- **Task to complete**: Would you retype the whole listing exactly, leaving its pictures out?

- **Input for this task**:
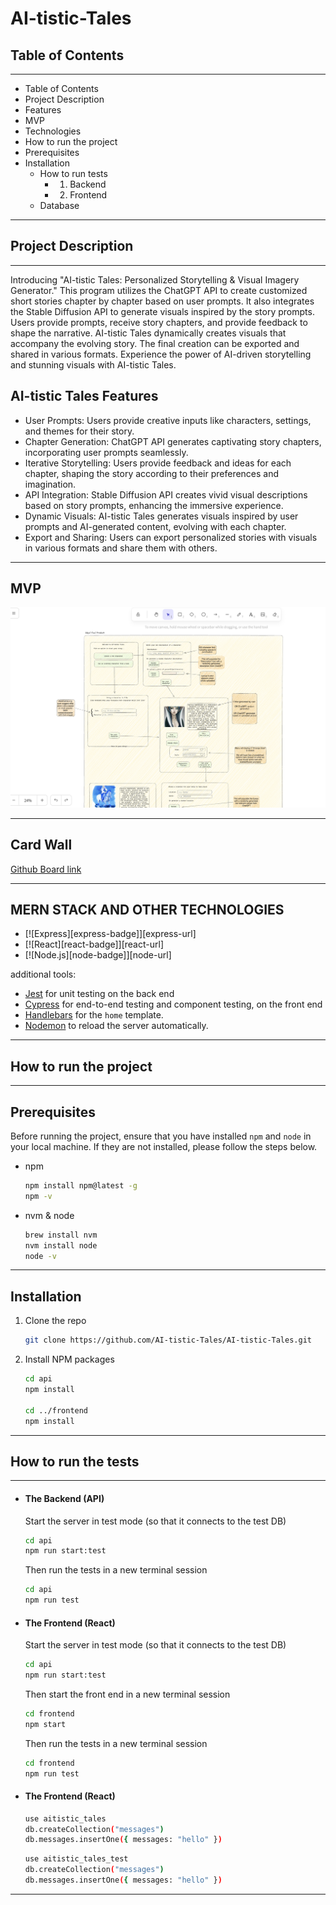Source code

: #  AI-tistic-Tales

<!-- TABLE OF CONTENTS -->
## Table of Contents

------

- Table of Contents
- Project Description
- Features
- MVP
- Technologies
- How to run the project
- Prerequisites
- Installation
  - How to run tests
    - 1. Backend
    - 2. Frontend
  - Database

------

<!-- ABOUT THE PROJECT -->
## Project Description

------

Introducing "AI-tistic Tales: Personalized Storytelling & Visual Imagery Generator." This program utilizes the ChatGPT API to create customized short stories chapter by chapter based on user prompts. It also integrates the Stable Diffusion API to generate visuals inspired by the story prompts. Users provide prompts, receive story chapters, and provide feedback to shape the narrative. AI-tistic Tales dynamically creates visuals that accompany the evolving story. The final creation can be exported and shared in various formats. Experience the power of AI-driven storytelling and stunning visuals with AI-tistic Tales.

## AI-tistic Tales Features

- User Prompts: Users provide creative inputs like characters, settings, and themes for their story.
- Chapter Generation: ChatGPT API generates captivating story chapters, incorporating user prompts seamlessly.
- Iterative Storytelling: Users provide feedback and ideas for each chapter, shaping the story according to their preferences and imagination.
- API Integration: Stable Diffusion API creates vivid visual descriptions based on story prompts, enhancing the immersive experience.
- Dynamic Visuals: AI-tistic Tales generates visuals inspired by user prompts and AI-generated content, evolving with each chapter.
- Export and Sharing: Users can export personalized stories with visuals in various formats and share them with others.

------

## MVP

![excalidraw plan](/frontend/public/images/AI-tistic_Tales-MVP-wireframe.png)

------

## Card Wall

[Github Board link](https://github.com/orgs/AI-tistic-Tales/projects/1/views/1)

------

## MERN STACK AND OTHER TECHNOLOGIES

- [![Express][express-badge]][express-url]
- [![React][react-badge]][react-url]
- [![Node.js][node-badge]][node-url]

additional tools:

- [Jest](https://jestjs.io/) for unit testing on the back end
- [Cypress](https://www.cypress.io/) for end-to-end testing and component testing, on the front end
- [Handlebars](https://handlebarsjs.com/) for the `home` template.
- [Nodemon](https://nodemon.io/) to reload the server automatically.

------

<!-- INSTALLATION -->
## How to run the project

------

## Prerequisites

Before running the project, ensure that you have installed `npm` and `node` in your local machine. If they are not installed, please follow the steps below.

- npm

    ```bash
    npm install npm@latest -g
    npm -v
    ```

- nvm & node

    ```bash
    brew install nvm
    nvm install node
    node -v
    ```

------

## Installation

1. Clone the repo

    ```bash
    git clone https://github.com/AI-tistic-Tales/AI-tistic-Tales.git
    ```

2. Install NPM packages

    ```bash
    cd api
    npm install

    cd ../frontend
    npm install
    ```

------

<!-- TESTING -->
## How to run the tests

------

- #### The Backend (API)

    Start the server in test mode (so that it connects to the test DB)

    ```bash
    cd api
    npm run start:test
    ```

    Then run the tests in a new terminal session

    ```bash
    cd api
    npm run test
    ```

- #### The Frontend (React)

    Start the server in test mode (so that it connects to the test DB)

    ```bash
    cd api
    npm run start:test
    ```

    Then start the front end in a new terminal session

    ```bash
    cd frontend
    npm start
    ```

    Then run the tests in a new terminal session

    ```bash
    cd frontend
    npm run test
    ```

- #### The Frontend (React)

    ```bash
    use aitistic_tales
    db.createCollection("messages")
    db.messages.insertOne({ messages: "hello" })
    ```

    ```bash
    use aitistic_tales_test
    db.createCollection("messages")
    db.messages.insertOne({ messages: "hello" })
    ```

------

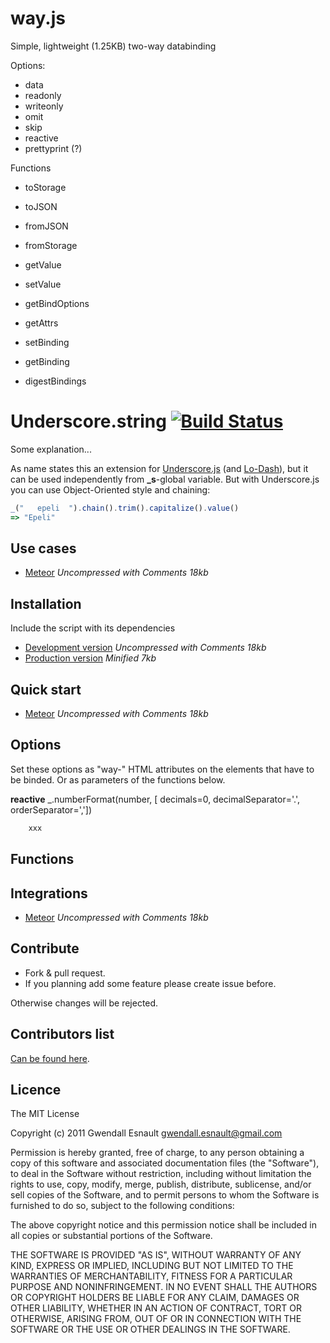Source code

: way.js
======

Simple, lightweight (1.25KB) two-way databinding

Options:

- data
- readonly
- writeonly
- omit
- skip
- reactive
- prettyprint (?)

Functions

- toStorage
- toJSON

- fromJSON
- fromStorage
- getValue
- setValue
- getBindOptions
- getAttrs

- setBinding
- getBinding
- digestBindings




# Underscore.string [![Build Status](https://secure.travis-ci.org/epeli/underscore.string.png?branch=master)](http://travis-ci.org/epeli/underscore.string) #



Some explanation...

[d]: http://www.diveintojavascript.com/core-javascript-reference/the-string-object


As name states this an extension for [Underscore.js][u] (and [Lo-Dash](http://lodash.com/)), but it can be used
independently from **_s**-global variable. But with Underscore.js you can
use Object-Oriented style and chaining:

[u]: http://underscorejs.org/

```javascript
_("   epeli  ").chain().trim().capitalize().value()
=> "Epeli"
```

## Use cases ##

* [Meteor](https://raw.github.com/epeli/underscore.string/master/lib/underscore.string.js) *Uncompressed with Comments 18kb*

## Installation ##

Include the script with its dependencies

  * [Development version](https://raw.github.com/epeli/underscore.string/master/lib/underscore.string.js) *Uncompressed with Comments 18kb*
  * [Production version](https://github.com/epeli/underscore.string/raw/master/dist/underscore.string.min.js) *Minified 7kb*

## Quick start ##

* [Meteor](https://raw.github.com/epeli/underscore.string/master/lib/underscore.string.js) *Uncompressed with Comments 18kb*

## Options ##

Set these options as "way-" HTML attributes on the elements that have to be binded. Or as parameters of the functions below.

**reactive** _.numberFormat(number, [ decimals=0, decimalSeparator='.', orderSeparator=','])

```javascript
	xxx
```

## Functions ##


## Integrations ##

* [Meteor](https://raw.github.com/epeli/underscore.string/master/lib/underscore.string.js) *Uncompressed with Comments 18kb*

## Contribute ##

* Fork & pull request.
* If you planning add some feature please create issue before.

Otherwise changes will be rejected.

## Contributors list ##
[Can be found here](https://github.com/epeli/underscore.string/graphs/contributors).


## Licence ##

The MIT License

Copyright (c) 2011 Gwendall Esnault gwendall.esnault@gmail.com

Permission is hereby granted, free of charge, to any person obtaining a copy
of this software and associated documentation files (the "Software"), to deal
in the Software without restriction, including without limitation the rights
to use, copy, modify, merge, publish, distribute, sublicense, and/or sell
copies of the Software, and to permit persons to whom the Software is
furnished to do so, subject to the following conditions:

The above copyright notice and this permission notice shall be included in
all copies or substantial portions of the Software.

THE SOFTWARE IS PROVIDED "AS IS", WITHOUT WARRANTY OF ANY KIND, EXPRESS OR
IMPLIED, INCLUDING BUT NOT LIMITED TO THE WARRANTIES OF MERCHANTABILITY,
FITNESS FOR A PARTICULAR PURPOSE AND NONINFRINGEMENT. IN NO EVENT SHALL THE
AUTHORS OR COPYRIGHT HOLDERS BE LIABLE FOR ANY CLAIM, DAMAGES OR OTHER
LIABILITY, WHETHER IN AN ACTION OF CONTRACT, TORT OR OTHERWISE, ARISING FROM,
OUT OF OR IN CONNECTION WITH THE SOFTWARE OR THE USE OR OTHER DEALINGS IN
THE SOFTWARE.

- **Answer for this exercise**:
Source code

: #  AI-tistic-Tales

<!-- TABLE OF CONTENTS -->
## Table of Contents

------

- Table of Contents
- Project Description
- Features
- MVP
- Technologies
- How to run the project
- Prerequisites
- Installation
  - How to run tests
    - 1. Backend
    - 2. Frontend
  - Database

------

<!-- ABOUT THE PROJECT -->
## Project Description

------

Introducing "AI-tistic Tales: Personalized Storytelling & Visual Imagery Generator." This program utilizes the ChatGPT API to create customized short stories chapter by chapter based on user prompts. It also integrates the Stable Diffusion API to generate visuals inspired by the story prompts. Users provide prompts, receive story chapters, and provide feedback to shape the narrative. AI-tistic Tales dynamically creates visuals that accompany the evolving story. The final creation can be exported and shared in various formats. Experience the power of AI-driven storytelling and stunning visuals with AI-tistic Tales.

## AI-tistic Tales Features

- User Prompts: Users provide creative inputs like characters, settings, and themes for their story.
- Chapter Generation: ChatGPT API generates captivating story chapters, incorporating user prompts seamlessly.
- Iterative Storytelling: Users provide feedback and ideas for each chapter, shaping the story according to their preferences and imagination.
- API Integration: Stable Diffusion API creates vivid visual descriptions based on story prompts, enhancing the immersive experience.
- Dynamic Visuals: AI-tistic Tales generates visuals inspired by user prompts and AI-generated content, evolving with each chapter.
- Export and Sharing: Users can export personalized stories with visuals in various formats and share them with others.

------

## MVP

![excalidraw plan](/frontend/public/images/AI-tistic_Tales-MVP-wireframe.png)

------

## Card Wall

[Github Board link](https://github.com/orgs/AI-tistic-Tales/projects/1/views/1)

------

## MERN STACK AND OTHER TECHNOLOGIES

- [![Express][express-badge]][express-url]
- [![React][react-badge]][react-url]
- [![Node.js][node-badge]][node-url]

additional tools:

- [Jest](https://jestjs.io/) for unit testing on the back end
- [Cypress](https://www.cypress.io/) for end-to-end testing and component testing, on the front end
- [Handlebars](https://handlebarsjs.com/) for the `home` template.
- [Nodemon](https://nodemon.io/) to reload the server automatically.

------

<!-- INSTALLATION -->
## How to run the project

------

## Prerequisites

Before running the project, ensure that you have installed `npm` and `node` in your local machine. If they are not installed, please follow the steps below.

- npm

    ```bash
    npm install npm@latest -g
    npm -v
    ```

- nvm & node

    ```bash
    brew install nvm
    nvm install node
    node -v
    ```

------

## Installation

1. Clone the repo

    ```bash
    git clone https://github.com/AI-tistic-Tales/AI-tistic-Tales.git
    ```

2. Install NPM packages

    ```bash
    cd api
    npm install

    cd ../frontend
    npm install
    ```

------

<!-- TESTING -->
## How to run the tests

------

- #### The Backend (API)

    Start the server in test mode (so that it connects to the test DB)

    ```bash
    cd api
    npm run start:test
    ```

    Then run the tests in a new terminal session

    ```bash
    cd api
    npm run test
    ```

- #### The Frontend (React)

    Start the server in test mode (so that it connects to the test DB)

    ```bash
    cd api
    npm run start:test
    ```

    Then start the front end in a new terminal session

    ```bash
    cd frontend
    npm start
    ```

    Then run the tests in a new terminal session

    ```bash
    cd frontend
    npm run test
    ```

- #### The Frontend (React)

    ```bash
    use aitistic_tales
    db.createCollection("messages")
    db.messages.insertOne({ messages: "hello" })
    ```

    ```bash
    use aitistic_tales_test
    db.createCollection("messages")
    db.messages.insertOne({ messages: "hello" })
    ```

------

Source code

: way.js
======

Simple, lightweight (1.25KB) two-way databinding

Options:

- data
- readonly
- writeonly
- omit
- skip
- reactive
- prettyprint (?)

Functions

- toStorage
- toJSON

- fromJSON
- fromStorage
- getValue
- setValue
- getBindOptions
- getAttrs

- setBinding
- getBinding
- digestBindings




# Underscore.string [![Build Status](https://secure.travis-ci.org/epeli/underscore.string.png?branch=master)](http://travis-ci.org/epeli/underscore.string) #



Some explanation...

[d]: http://www.diveintojavascript.com/core-javascript-reference/the-string-object


As name states this an extension for [Underscore.js][u] (and [Lo-Dash](http://lodash.com/)), but it can be used
independently from **_s**-global variable. But with Underscore.js you can
use Object-Oriented style and chaining:

[u]: http://underscorejs.org/

```javascript
_("   epeli  ").chain().trim().capitalize().value()
=> "Epeli"
```

## Use cases ##

* [Meteor](https://raw.github.com/epeli/underscore.string/master/lib/underscore.string.js) *Uncompressed with Comments 18kb*

## Installation ##

Include the script with its dependencies

  * [Development version](https://raw.github.com/epeli/underscore.string/master/lib/underscore.string.js) *Uncompressed with Comments 18kb*
  * [Production version](https://github.com/epeli/underscore.string/raw/master/dist/underscore.string.min.js) *Minified 7kb*

## Quick start ##

* [Meteor](https://raw.github.com/epeli/underscore.string/master/lib/underscore.string.js) *Uncompressed with Comments 18kb*

## Options ##

Set these options as "way-" HTML attributes on the elements that have to be binded. Or as parameters of the functions below.

**reactive** _.numberFormat(number, [ decimals=0, decimalSeparator='.', orderSeparator=','])

```javascript
	xxx
```

## Functions ##


## Integrations ##

* [Meteor](https://raw.github.com/epeli/underscore.string/master/lib/underscore.string.js) *Uncompressed with Comments 18kb*

## Contribute ##

* Fork & pull request.
* If you planning add some feature please create issue before.

Otherwise changes will be rejected.

## Contributors list ##
[Can be found here](https://github.com/epeli/underscore.string/graphs/contributors).


## Licence ##

The MIT License

Copyright (c) 2011 Gwendall Esnault gwendall.esnault@gmail.com

Permission is hereby granted, free of charge, to any person obtaining a copy
of this software and associated documentation files (the "Software"), to deal
in the Software without restriction, including without limitation the rights
to use, copy, modify, merge, publish, distribute, sublicense, and/or sell
copies of the Software, and to permit persons to whom the Software is
furnished to do so, subject to the following conditions:

The above copyright notice and this permission notice shall be included in
all copies or substantial portions of the Software.

THE SOFTWARE IS PROVIDED "AS IS", WITHOUT WARRANTY OF ANY KIND, EXPRESS OR
IMPLIED, INCLUDING BUT NOT LIMITED TO THE WARRANTIES OF MERCHANTABILITY,
FITNESS FOR A PARTICULAR PURPOSE AND NONINFRINGEMENT. IN NO EVENT SHALL THE
AUTHORS OR COPYRIGHT HOLDERS BE LIABLE FOR ANY CLAIM, DAMAGES OR OTHER
LIABILITY, WHETHER IN AN ACTION OF CONTRACT, TORT OR OTHERWISE, ARISING FROM,
OUT OF OR IN CONNECTION WITH THE SOFTWARE OR THE USE OR OTHER DEALINGS IN
THE SOFTWARE.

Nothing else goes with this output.